Either way, you can export the markup that's currently cluttering your space to another file. Whether you choose to include it formally (with XInclude) in the Lega transcript files is up to you, but I'm not sure it's really necessary. You could simply point to a separate file that contains a little extra information about the member activity in each set of minutes, and I think it wouldn't take much to do that, would it? If each set of minutes has its own @xml:id or @when, a stand-off file could contain some kind of structure that you design, something in sections that refer to each set of minutes. If I remember this right, your information about member activity is stored in a list in each set of minutes, right? Am I right in thinking that what you want to remove are the <list> elements, and/or other elements that you supplied that were tracking member activity and not literally part of the transcription? Such elements are what I am recommending you port to another file. The challenge in doing that is to prepare a structure for them, but it doesn't have to be much different from the one you're already using. Perhaps you could organize the standoff file with <div type="memberData"> lists (just making this up now), which contain the <list> elements to pull them out of the way of the transcription. Each div could then correlate to a specific TEI file in your TEI corpus, perhaps hinged on the <date> element in your <teiHeader>. You basically just need some mechanism of connecting the data together if it's been held in a separate file, and so that file can be read as as series of annotations on your TEI corpus of minutes for the Lega. Does that help?

zme1 commented 6 years ago

@ebeshero I think I'm understanding you better now... So, where would that second option leave us as far as the new output? Would those tags just be entirely removed and processed in the stand-off file, or would there be some sort of documentation in its place in the new corpus file?

zme1 commented 6 years ago

And as of right now, I'm trying to run an identity transformation on my corpus file. I think that may be the most succinct way to accomplish this. I'm currently looking for a way to remove the schema line written into my volume1.xml file in the transformation. Any pointers on that front?

zme1 commented 6 years ago

I notice that there is an xml:import-schema element that I can (possibly?) use to refer to the new ODD file that I associate to my new corpus file down the road, but I am still trying to hash out how to remove the old ODD schema line from my original input file with an identity transformation.
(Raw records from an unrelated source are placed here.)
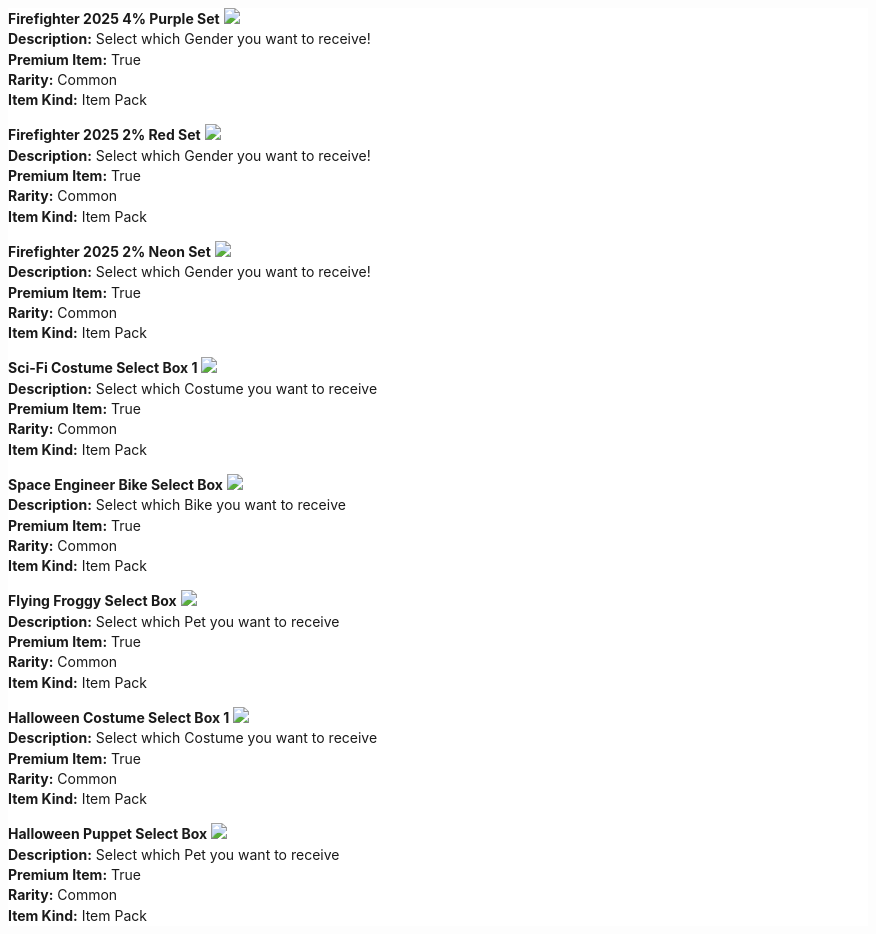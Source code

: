 **Firefighter 2025 4% Purple Set**
<img src="/images/04-09-2025-18-09-2025/sprites/syssysscrbxluck.png"><br>
**Description:** Select which Gender you want to receive!<br>
**Premium Item:** True<br>
**Rarity:** Common<br>
**Item Kind:** Item Pack<br>

**Firefighter 2025 2% Red Set**
<img src="/images/04-09-2025-18-09-2025/sprites/syssysscrbxluck.png"><br>
**Description:** Select which Gender you want to receive!<br>
**Premium Item:** True<br>
**Rarity:** Common<br>
**Item Kind:** Item Pack<br>

**Firefighter 2025 2% Neon Set**
<img src="/images/04-09-2025-18-09-2025/sprites/syssysscrbxluck.png"><br>
**Description:** Select which Gender you want to receive!<br>
**Premium Item:** True<br>
**Rarity:** Common<br>
**Item Kind:** Item Pack<br>

**Sci-Fi Costume Select Box 1**
<img src="/images/04-09-2025-18-09-2025/sprites/syssysscrbxluck.png"><br>
**Description:** Select which Costume you want to receive<br>
**Premium Item:** True<br>
**Rarity:** Common<br>
**Item Kind:** Item Pack<br>

**Space Engineer Bike Select Box**
<img src="/images/04-09-2025-18-09-2025/sprites/syssysscrbxluck_05.png"><br>
**Description:** Select which Bike you want to receive<br>
**Premium Item:** True<br>
**Rarity:** Common<br>
**Item Kind:** Item Pack<br>

**Flying Froggy Select Box**
<img src="/images/04-09-2025-18-09-2025/sprites/syssysscrbxluck_05.png"><br>
**Description:** Select which Pet you want to receive<br>
**Premium Item:** True<br>
**Rarity:** Common<br>
**Item Kind:** Item Pack<br>

**Halloween Costume Select Box 1**
<img src="/images/04-09-2025-18-09-2025/sprites/syssysscrbxluck.png"><br>
**Description:** Select which Costume you want to receive<br>
**Premium Item:** True<br>
**Rarity:** Common<br>
**Item Kind:** Item Pack<br>

**Halloween Puppet Select Box**
<img src="/images/04-09-2025-18-09-2025/sprites/syssysscrbxluck_01.png"><br>
**Description:** Select which Pet you want to receive<br>
**Premium Item:** True<br>
**Rarity:** Common<br>
**Item Kind:** Item Pack<br>
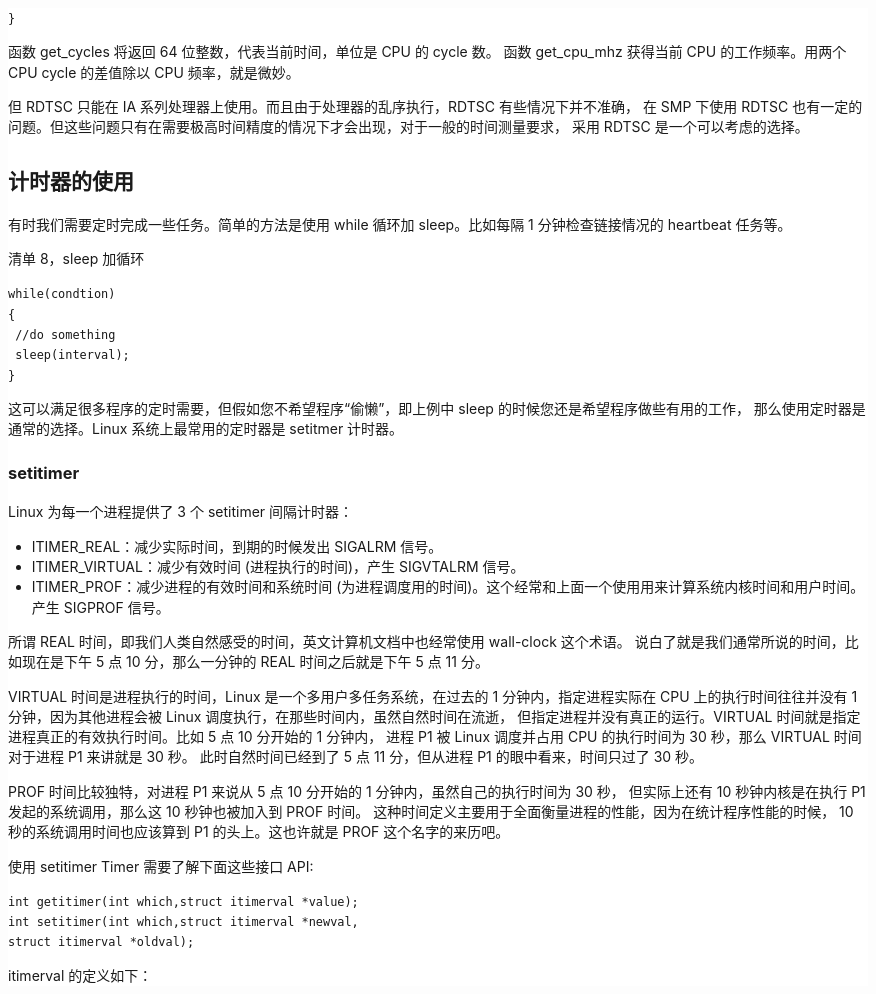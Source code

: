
 ```
}
```

函数 get_cycles 将返回 64 位整数，代表当前时间，单位是 CPU 的 cycle 数。
函数 get_cpu_mhz 获得当前 CPU 的工作频率。用两个 CPU cycle 的差值除以 CPU 频率，就是微妙。

但 RDTSC 只能在 IA 系列处理器上使用。而且由于处理器的乱序执行，RDTSC 有些情况下并不准确，
在 SMP 下使用 RDTSC 也有一定的问题。但这些问题只有在需要极高时间精度的情况下才会出现，对于一般的时间测量要求，
采用 RDTSC 是一个可以考虑的选择。

## 计时器的使用

有时我们需要定时完成一些任务。简单的方法是使用 while 循环加 sleep。比如每隔 1 分钟检查链接情况的 heartbeat 任务等。

清单 8，sleep 加循环

```
while(condtion)
{
 //do something
 sleep(interval);
}
```

这可以满足很多程序的定时需要，但假如您不希望程序“偷懒”，即上例中 sleep 的时候您还是希望程序做些有用的工作，
那么使用定时器是通常的选择。Linux 系统上最常用的定时器是 setitmer 计时器。

### setitimer

Linux 为每一个进程提供了 3 个 setitimer 间隔计时器：

* ITIMER_REAL：减少实际时间，到期的时候发出 SIGALRM 信号。
* ITIMER_VIRTUAL：减少有效时间 (进程执行的时间)，产生 SIGVTALRM 信号。
* ITIMER_PROF：减少进程的有效时间和系统时间 (为进程调度用的时间)。这个经常和上面一个使用用来计算系统内核时间和用户时间。产生 SIGPROF 信号。

所谓 REAL 时间，即我们人类自然感受的时间，英文计算机文档中也经常使用 wall-clock 这个术语。
说白了就是我们通常所说的时间，比如现在是下午 5 点 10 分，那么一分钟的 REAL 时间之后就是下午 5 点 11 分。

VIRTUAL 时间是进程执行的时间，Linux 是一个多用户多任务系统，在过去的 1 分钟内，指定进程实际在 CPU
上的执行时间往往并没有 1 分钟，因为其他进程会被 Linux 调度执行，在那些时间内，虽然自然时间在流逝，
但指定进程并没有真正的运行。VIRTUAL 时间就是指定进程真正的有效执行时间。比如 5 点 10 分开始的 1 分钟内，
进程 P1 被 Linux 调度并占用 CPU 的执行时间为 30 秒，那么 VIRTUAL 时间对于进程 P1 来讲就是 30 秒。
此时自然时间已经到了 5 点 11 分，但从进程 P1 的眼中看来，时间只过了 30 秒。

PROF 时间比较独特，对进程 P1 来说从 5 点 10 分开始的 1 分钟内，虽然自己的执行时间为 30 秒，
但实际上还有 10 秒钟内核是在执行 P1 发起的系统调用，那么这 10 秒钟也被加入到 PROF 时间。
这种时间定义主要用于全面衡量进程的性能，因为在统计程序性能的时候，
10 秒的系统调用时间也应该算到 P1 的头上。这也许就是 PROF 这个名字的来历吧。

使用 setitimer Timer 需要了解下面这些接口 API:

    int getitimer(int which,struct itimerval *value); 
    int setitimer(int which,struct itimerval *newval, 
    struct itimerval *oldval);

itimerval 的定义如下：

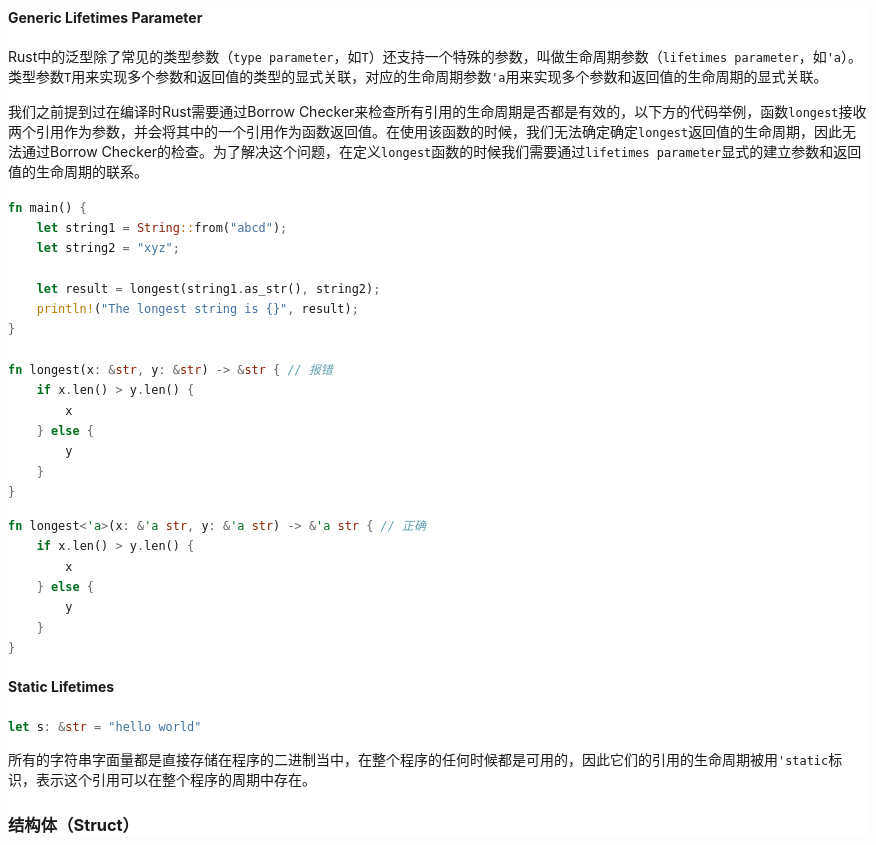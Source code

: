 

#### Generic Lifetimes Parameter

Rust中的泛型除了常见的类型参数（`type parameter`，如`T`）还支持一个特殊的参数，叫做生命周期参数（`lifetimes parameter`，如`'a`）。类型参数`T`用来实现多个参数和返回值的类型的显式关联，对应的生命周期参数`'a`用来实现多个参数和返回值的生命周期的显式关联。

我们之前提到过在编译时Rust需要通过Borrow Checker来检查所有引用的生命周期是否都是有效的，以下方的代码举例，函数`longest`接收两个引用作为参数，并会将其中的一个引用作为函数返回值。在使用该函数的时候，我们无法确定确定`longest`返回值的生命周期，因此无法通过Borrow Checker的检查。为了解决这个问题，在定义`longest`函数的时候我们需要通过`lifetimes parameter`显式的建立参数和返回值的生命周期的联系。

``` rust
fn main() {
    let string1 = String::from("abcd");
    let string2 = "xyz";

    let result = longest(string1.as_str(), string2);
    println!("The longest string is {}", result);
}

fn longest(x: &str, y: &str) -> &str { // 报错
    if x.len() > y.len() {
        x
    } else {
        y
    }
}
```

``` rust
fn longest<'a>(x: &'a str, y: &'a str) -> &'a str { // 正确
    if x.len() > y.len() {
        x
    } else {
        y
    }
}
```





#### Static Lifetimes

``` rust
let s: &str = "hello world"
```

所有的字符串字面量都是直接存储在程序的二进制当中，在整个程序的任何时候都是可用的，因此它们的引用的生命周期被用`'static`标识，表示这个引用可以在整个程序的周期中存在。











### 结构体（Struct）
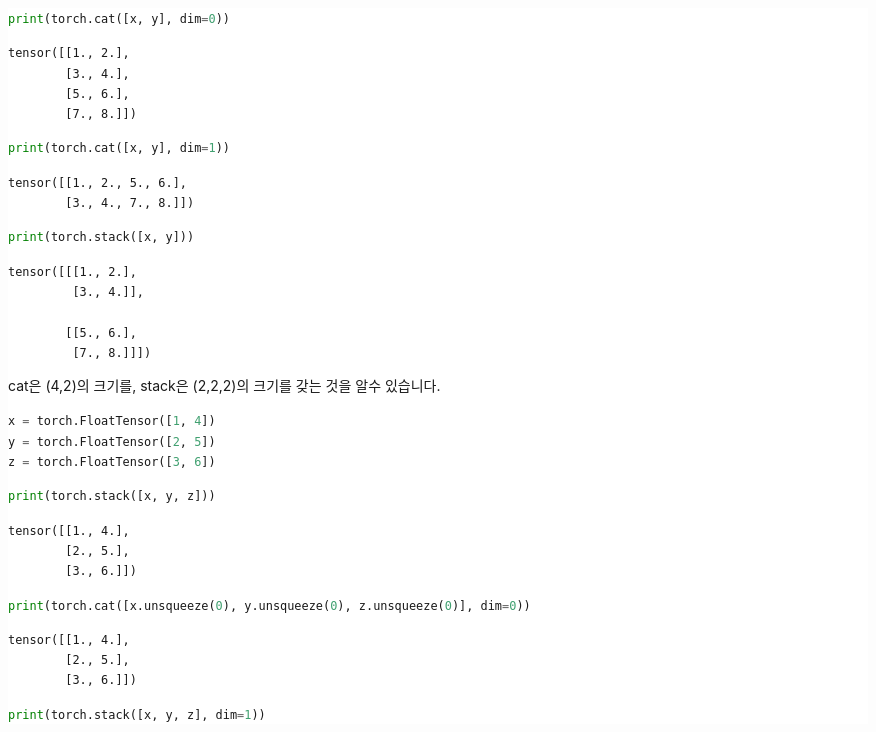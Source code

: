 
```python
print(torch.cat([x, y], dim=0))
```

    tensor([[1., 2.],
            [3., 4.],
            [5., 6.],
            [7., 8.]])
    


```python
print(torch.cat([x, y], dim=1))
```

    tensor([[1., 2., 5., 6.],
            [3., 4., 7., 8.]])
    


```python
print(torch.stack([x, y]))
```

    tensor([[[1., 2.],
             [3., 4.]],
    
            [[5., 6.],
             [7., 8.]]])
    

cat은 (4,2)의 크기를, stack은 (2,2,2)의 크기를 갖는 것을 알수 있습니다.


```python
x = torch.FloatTensor([1, 4])
y = torch.FloatTensor([2, 5])
z = torch.FloatTensor([3, 6])
```


```python
print(torch.stack([x, y, z]))
```

    tensor([[1., 4.],
            [2., 5.],
            [3., 6.]])
    


```python
print(torch.cat([x.unsqueeze(0), y.unsqueeze(0), z.unsqueeze(0)], dim=0))
```

    tensor([[1., 4.],
            [2., 5.],
            [3., 6.]])
    


```python
print(torch.stack([x, y, z], dim=1))
```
Maybe, instead of doing an identity transformation, I can just run an xsl:copy of each of the structural tags in my XSLT file, but that seems overly tedious if I can silently process the elements I want (through identity transformation) and focus on the elements I want to relocate.

ebeshero commented 6 years ago

@zme1 I think I've missed a beat here: I'm not sure I'm following why you need to change to a different ODD schema. What about modifying the existing ODD (save your new one in place of the old)?

zme1 commented 6 years ago

@ebeshero I might be able to retain my old ODD without too many problems. I haven't seen how it would adapt with my new project, though. There are parts of the old corpus file that I don't have any need for at this point (like the translation div and the metadata placed in each meeting header on officers). I could further customize my content models to accommodate my very few new elements and attributes. I just deferred to the thinking that the second project should receive a second schema. If you think using the original schema could still work, I could start poking around the ODD to see how easily I could find that balance.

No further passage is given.